*** RAW DATA Section Begins ***

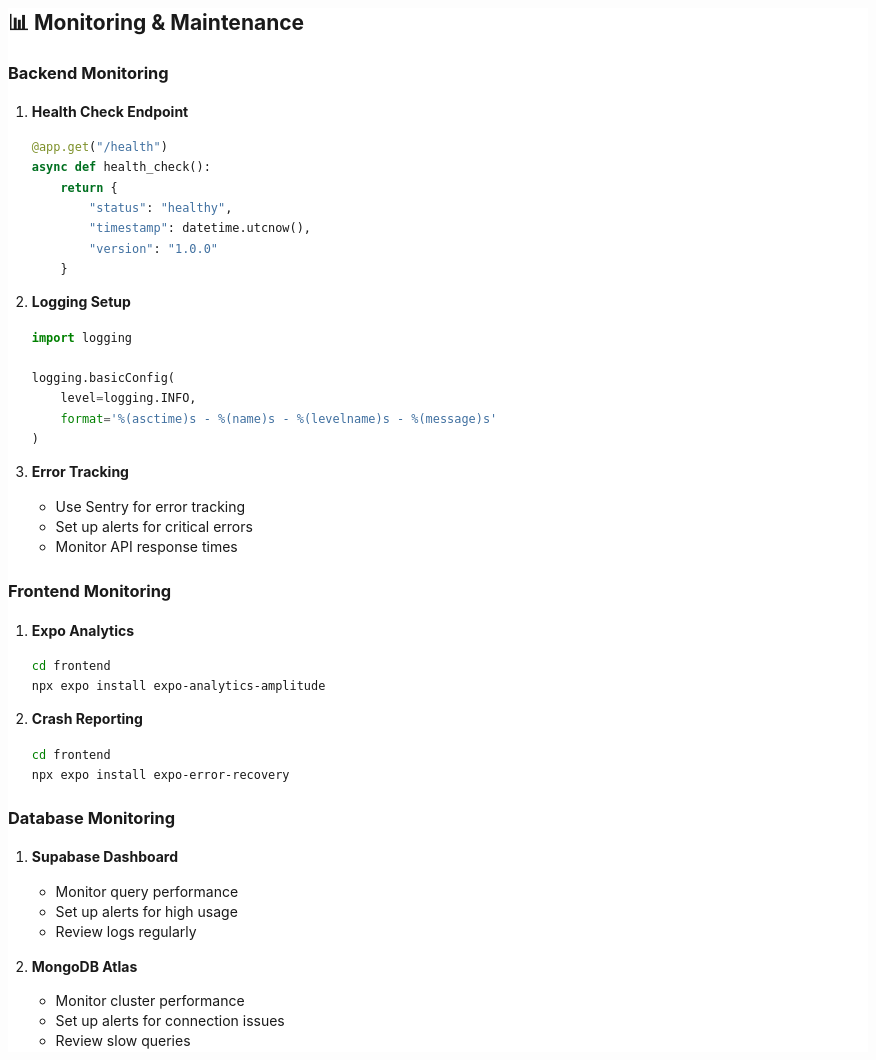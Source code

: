 ## 📊 Monitoring & Maintenance

### Backend Monitoring

1. **Health Check Endpoint**
   ```python
   @app.get("/health")
   async def health_check():
       return {
           "status": "healthy",
           "timestamp": datetime.utcnow(),
           "version": "1.0.0"
       }
   ```

2. **Logging Setup**
   ```python
   import logging
   
   logging.basicConfig(
       level=logging.INFO,
       format='%(asctime)s - %(name)s - %(levelname)s - %(message)s'
   )
   ```

3. **Error Tracking**
   - Use Sentry for error tracking
   - Set up alerts for critical errors
   - Monitor API response times

### Frontend Monitoring

1. **Expo Analytics**
   ```bash
   cd frontend
   npx expo install expo-analytics-amplitude
   ```

2. **Crash Reporting**
   ```bash
   cd frontend
   npx expo install expo-error-recovery
   ```

### Database Monitoring

1. **Supabase Dashboard**
   - Monitor query performance
   - Set up alerts for high usage
   - Review logs regularly

2. **MongoDB Atlas**
   - Monitor cluster performance
   - Set up alerts for connection issues
   - Review slow queries
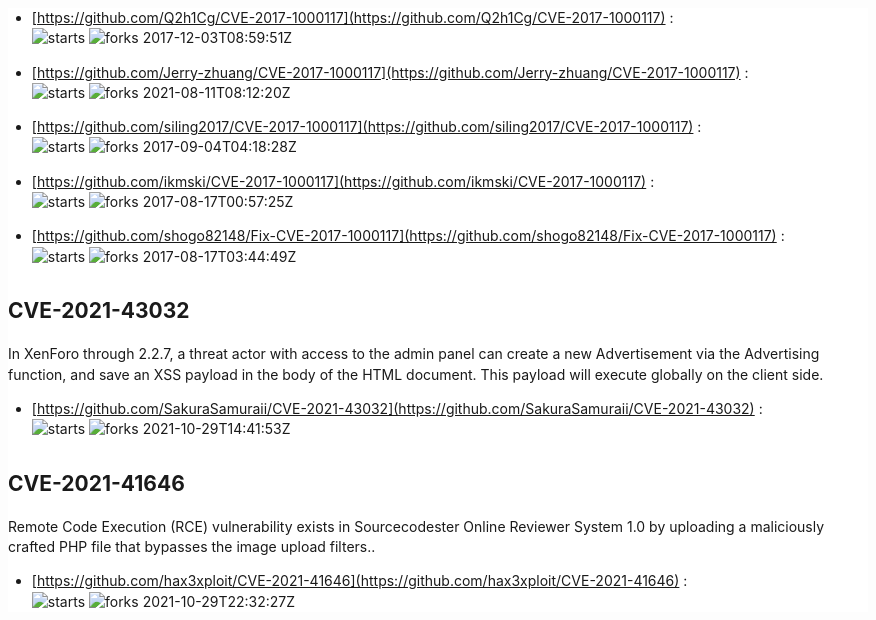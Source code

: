 - [https://github.com/Q2h1Cg/CVE-2017-1000117](https://github.com/Q2h1Cg/CVE-2017-1000117) :  
![starts](https://img.shields.io/github/stars/Q2h1Cg/CVE-2017-1000117.svg) 
![forks](https://img.shields.io/github/forks/Q2h1Cg/CVE-2017-1000117.svg) 
2017-12-03T08:59:51Z

- [https://github.com/Jerry-zhuang/CVE-2017-1000117](https://github.com/Jerry-zhuang/CVE-2017-1000117) :  
![starts](https://img.shields.io/github/stars/Jerry-zhuang/CVE-2017-1000117.svg) 
![forks](https://img.shields.io/github/forks/Jerry-zhuang/CVE-2017-1000117.svg) 
2021-08-11T08:12:20Z

- [https://github.com/siling2017/CVE-2017-1000117](https://github.com/siling2017/CVE-2017-1000117) :  
![starts](https://img.shields.io/github/stars/siling2017/CVE-2017-1000117.svg) 
![forks](https://img.shields.io/github/forks/siling2017/CVE-2017-1000117.svg) 
2017-09-04T04:18:28Z

- [https://github.com/ikmski/CVE-2017-1000117](https://github.com/ikmski/CVE-2017-1000117) :  
![starts](https://img.shields.io/github/stars/ikmski/CVE-2017-1000117.svg) 
![forks](https://img.shields.io/github/forks/ikmski/CVE-2017-1000117.svg) 
2017-08-17T00:57:25Z

- [https://github.com/shogo82148/Fix-CVE-2017-1000117](https://github.com/shogo82148/Fix-CVE-2017-1000117) :  
![starts](https://img.shields.io/github/stars/shogo82148/Fix-CVE-2017-1000117.svg) 
![forks](https://img.shields.io/github/forks/shogo82148/Fix-CVE-2017-1000117.svg) 
2017-08-17T03:44:49Z

## CVE-2021-43032
 In XenForo through 2.2.7, a threat actor with access to the admin panel can create a new Advertisement via the Advertising function, and save an XSS payload in the body of the HTML document. This payload will execute globally on the client side.

- [https://github.com/SakuraSamuraii/CVE-2021-43032](https://github.com/SakuraSamuraii/CVE-2021-43032) :  
![starts](https://img.shields.io/github/stars/SakuraSamuraii/CVE-2021-43032.svg) 
![forks](https://img.shields.io/github/forks/SakuraSamuraii/CVE-2021-43032.svg) 
2021-10-29T14:41:53Z

## CVE-2021-41646
 Remote Code Execution (RCE) vulnerability exists in Sourcecodester Online Reviewer System 1.0 by uploading a maliciously crafted PHP file that bypasses the image upload filters..

- [https://github.com/hax3xploit/CVE-2021-41646](https://github.com/hax3xploit/CVE-2021-41646) :  
![starts](https://img.shields.io/github/stars/hax3xploit/CVE-2021-41646.svg) 
![forks](https://img.shields.io/github/forks/hax3xploit/CVE-2021-41646.svg) 
2021-10-29T22:32:27Z
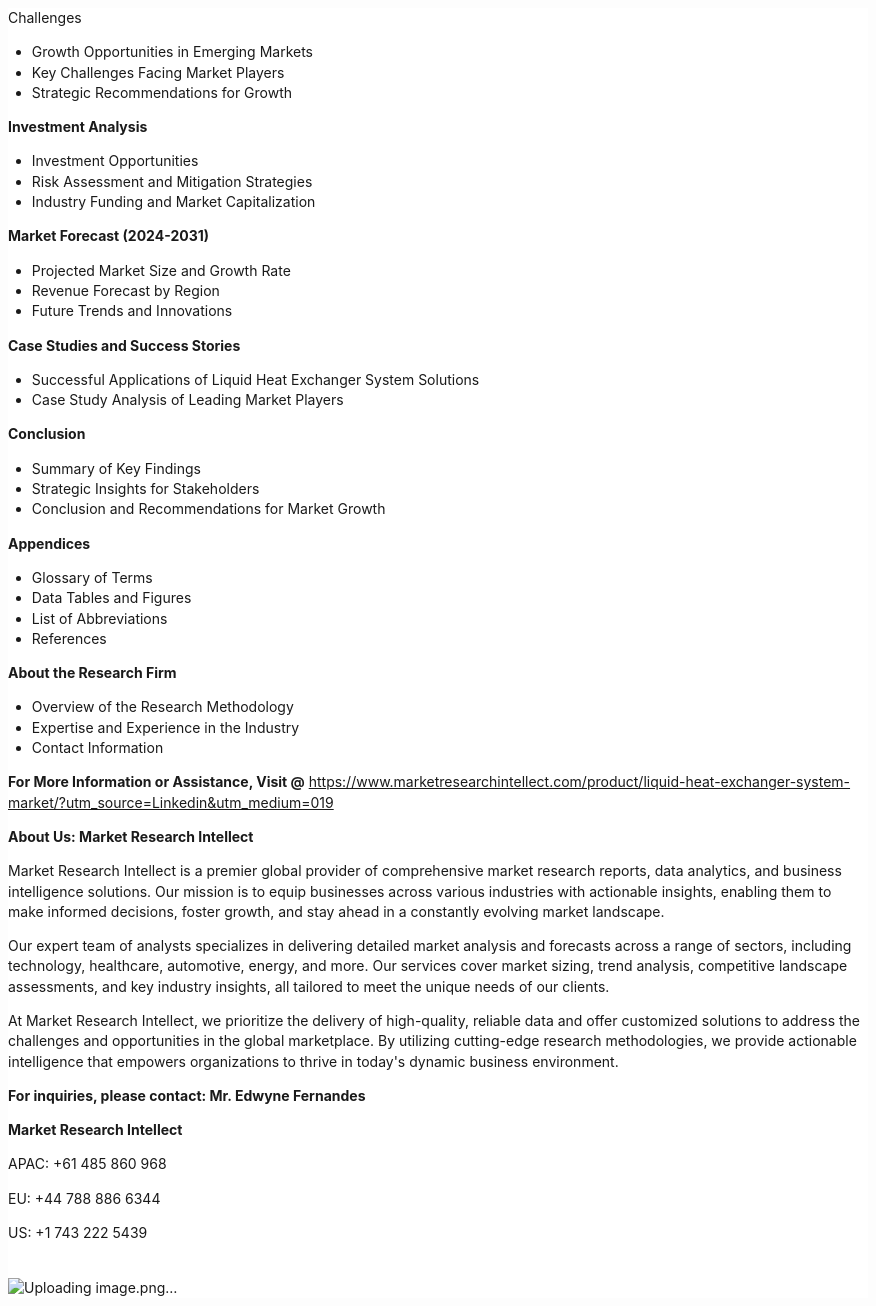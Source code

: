 Challenges</strong></p><ul><li>Growth Opportunities in Emerging Markets</li><li>Key Challenges Facing Market Players</li><li>Strategic Recommendations for Growth</li></ul><p><strong>Investment Analysis</strong></p><ul><li>Investment Opportunities</li><li>Risk Assessment and Mitigation Strategies</li><li>Industry Funding and Market Capitalization</li></ul><p><strong>Market Forecast (2024-2031)</strong></p><ul><li>Projected Market Size and Growth Rate</li><li>Revenue Forecast by Region</li><li>Future Trends and Innovations</li></ul><p><strong>Case Studies and Success Stories</strong></p><ul><li>Successful Applications of Liquid Heat Exchanger System Solutions</li><li>Case Study Analysis of Leading Market Players</li></ul><p><strong>Conclusion</strong></p><ul><li>Summary of Key Findings</li><li>Strategic Insights for Stakeholders</li><li>Conclusion and Recommendations for Market Growth</li></ul><p><strong>Appendices</strong></p><ul><li>Glossary of Terms</li><li>Data Tables and Figures</li><li>List of Abbreviations</li><li>References</li></ul><p><strong>About the Research Firm</strong></p><ul><li>Overview of the Research Methodology</li><li>Expertise and Experience in the Industry</li><li>Contact Information</li></ul></div><div class="article-main__content" data-test-id="publishing-text-block"><p><span class="font-[700]"><strong>For More Information or Assistance, Visit @</strong>&nbsp;<a href="https://www.marketresearchintellect.com/product/liquid-heat-exchanger-system-market/?utm_source=Linkedin&utm_medium=019">https://www.marketresearchintellect.com/product/liquid-heat-exchanger-system-market/?utm_source=Linkedin&utm_medium=019</a></span></p><p><strong>About Us: Market Research Intellect</strong></p><p>Market Research Intellect is a premier global provider of comprehensive market research reports, data analytics, and business intelligence solutions. Our mission is to equip businesses across various industries with actionable insights, enabling them to make informed decisions, foster growth, and stay ahead in a constantly evolving market landscape.</p><p>Our expert team of analysts specializes in delivering detailed market analysis and forecasts across a range of sectors, including technology, healthcare, automotive, energy, and more. Our services cover market sizing, trend analysis, competitive landscape assessments, and key industry insights, all tailored to meet the unique needs of our clients.</p><p>At Market Research Intellect, we prioritize the delivery of high-quality, reliable data and offer customized solutions to address the challenges and opportunities in the global marketplace. By utilizing cutting-edge research methodologies, we provide actionable intelligence that empowers organizations to thrive in today's dynamic business environment.</p><p><strong>For inquiries, please contact: Mr. Edwyne Fernandes</strong></p><p><strong>Market Research Intellect</strong></p><p>APAC: +61 485 860 968</p><p>EU: +44 788 886 6344</p><p>US: +1 743 222 5439</p></div><div class="article-main__content" data-test-id="publishing-text-block">&nbsp;</div>
![Uploading image.png…]()
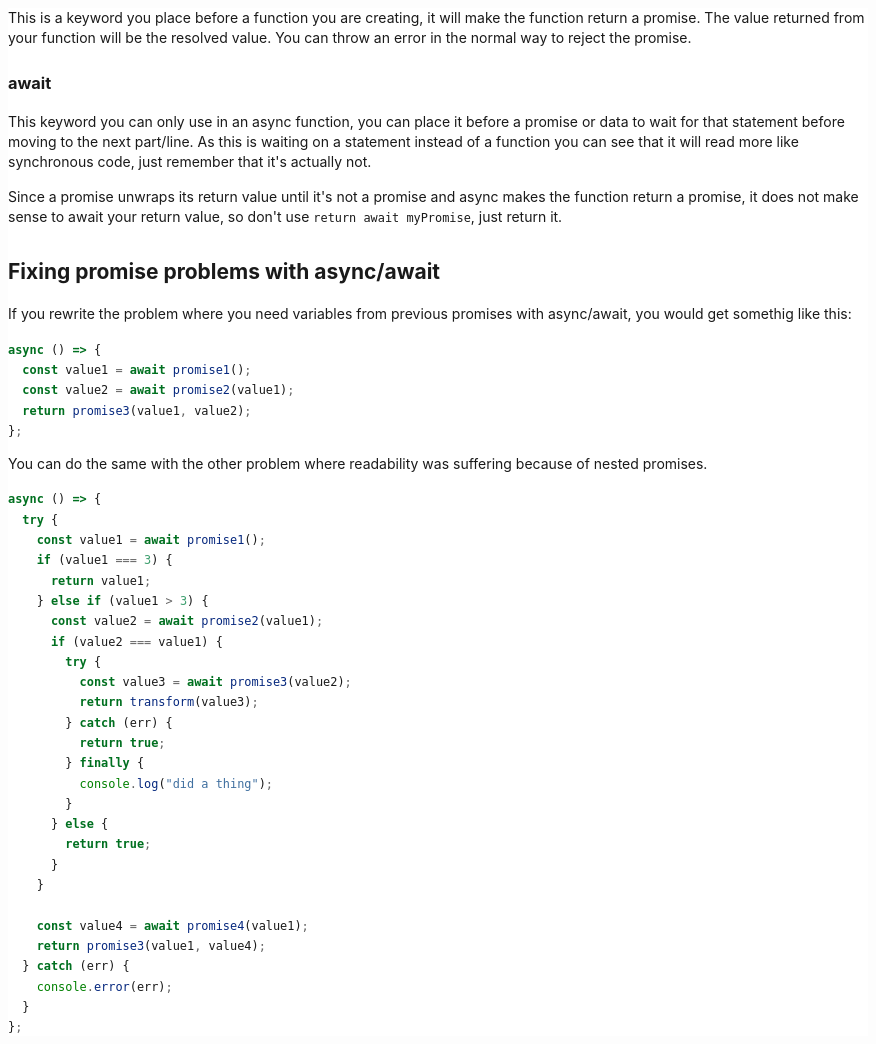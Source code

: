 This is a keyword you place before a function you are creating, it will make the function return a promise. The value returned from your function will be the resolved value. You can throw an error in the normal way to reject the promise.

### await

This keyword you can only use in an async function, you can place it before a promise or data to wait for that statement before moving to the next part/line. As this is waiting on a statement instead of a function you can see that it will read more like synchronous code, just remember that it's actually not.

Since a promise unwraps its return value until it's not a promise and async makes the function return a promise, it does not make sense to await your return value, so don't use `return await myPromise`, just return it.

## Fixing promise problems with async/await

If you rewrite the problem where you need variables from previous promises with async/await, you would get somethig like this:

```javascript
async () => {
  const value1 = await promise1();
  const value2 = await promise2(value1);
  return promise3(value1, value2);
};
```

You can do the same with the other problem where readability was suffering because of nested promises.

```javascript
async () => {
  try {
    const value1 = await promise1();
    if (value1 === 3) {
      return value1;
    } else if (value1 > 3) {
      const value2 = await promise2(value1);
      if (value2 === value1) {
        try {
          const value3 = await promise3(value2);
          return transform(value3);
        } catch (err) {
          return true;
        } finally {
          console.log("did a thing");
        }
      } else {
        return true;
      }
    }

    const value4 = await promise4(value1);
    return promise3(value1, value4);
  } catch (err) {
    console.error(err);
  }
};
```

*** RAW DATA Section Ends ***

» **ABOUT THIS EXERCISE**
In the listing above, find each line with the word "alerts" and copy it.

» **TASK RESULT**
   - Set up alerts for critical errors
   - Set up alerts for high usage
   - Set up alerts for connection issues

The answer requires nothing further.